A kinetic theory of nonanalog Monte Carlo methods for penetrating radiation.

Abstract

A new Monte Carlo Boltzmann (MCB) equation is proposed to describe the behavior of nonanalog Monte Carlo particle transport simulations. The MCB equation has weight as one of its independent variables and describes the transport processes of the particles governed by a set of rules for the transition of space, velocity, and weight. For simulations of transmission current utilizing the exponential transform with angular biasing and a last event estimator, the weight moments of the solution of the MCB equation predict the score moments. The spatial and angle integration of the zeroth weight moment predicts the mean number of flights per history. Therefore, one can predict the efficiency of the simulations by calculating the figure of merit using the MCB equation. Simulations of transmission current utilizing geometric splitting and a last event estimator are also analyzed.
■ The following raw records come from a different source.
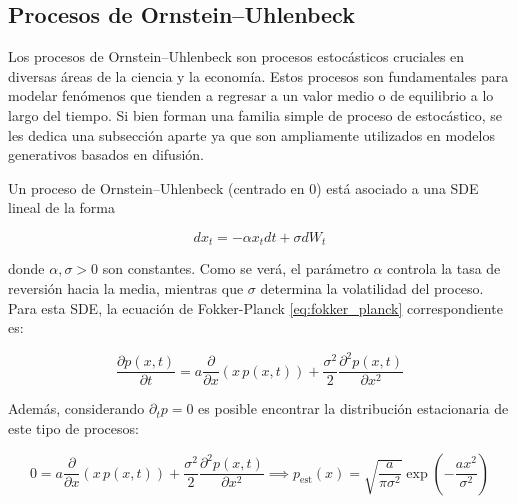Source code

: 


\subsection{Procesos de Ornstein–Uhlenbeck}

Los procesos de Ornstein–Uhlenbeck son procesos estocásticos cruciales en diversas áreas de la ciencia y la economía. Estos procesos son fundamentales para modelar fenómenos que tienden a regresar a un valor medio o de equilibrio a lo largo del tiempo. Si bien forman una familia simple de proceso de estocástico, se les dedica una subsección aparte ya que son ampliamente utilizados en modelos generativos basados en difusión.

Un proceso de Ornstein–Uhlenbeck (centrado en 0) está asociado a una SDE lineal de la forma

\begin{equation*}
    dx_t = -\alpha x_t dt + \sigma dW_t
\end{equation*}

donde $\alpha, \sigma > 0$ son constantes. Como se verá, el parámetro $\alpha$ controla la tasa de reversión hacia la media, mientras que $\sigma$ determina la volatilidad del proceso. Para esta SDE, la ecuación de Fokker-Planck \eqref{eq:fokker_planck} correspondiente es:

\begin{equation*}
    \frac{\partial p(x,t)}{\partial t} = a\frac{\partial}{\partial x} (x\, p(x, t)) + \frac{\sigma^2}{2} \frac{\partial^{2}p(x, t)}{\partial x^2}
\end{equation*}

Además, considerando $\partial_{t}p=0$ es posible encontrar la distribución estacionaria de este tipo de procesos:

\begin{equation*}
    0 = a\frac{\partial}{\partial x} (x\, p(x, t)) + \frac{\sigma^2}{2} \frac{\partial^{2}p(x, t)}{\partial x^2}
    \implies
    p_{\operatorname{est}}(x) = \sqrt{\frac{a}{\pi\sigma^{2}}}\exp\left(-\frac{ax^2}{\sigma^2}\right)
\end{equation*}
The MCB equation can be also used to predict the mean number of various events. Its adjoint equation is formulated to predict the score moments. Simulations of a source-detector problem utilizing a track length estimator are analyzed. The adjoint integro-differential equation is directly formulated to predict the score moments. The ratio of the relative error of sample variance to the relative error of sample mean is investigated for various scattering ratios and source-detector distances. Numerical results are presented to validate the above theory.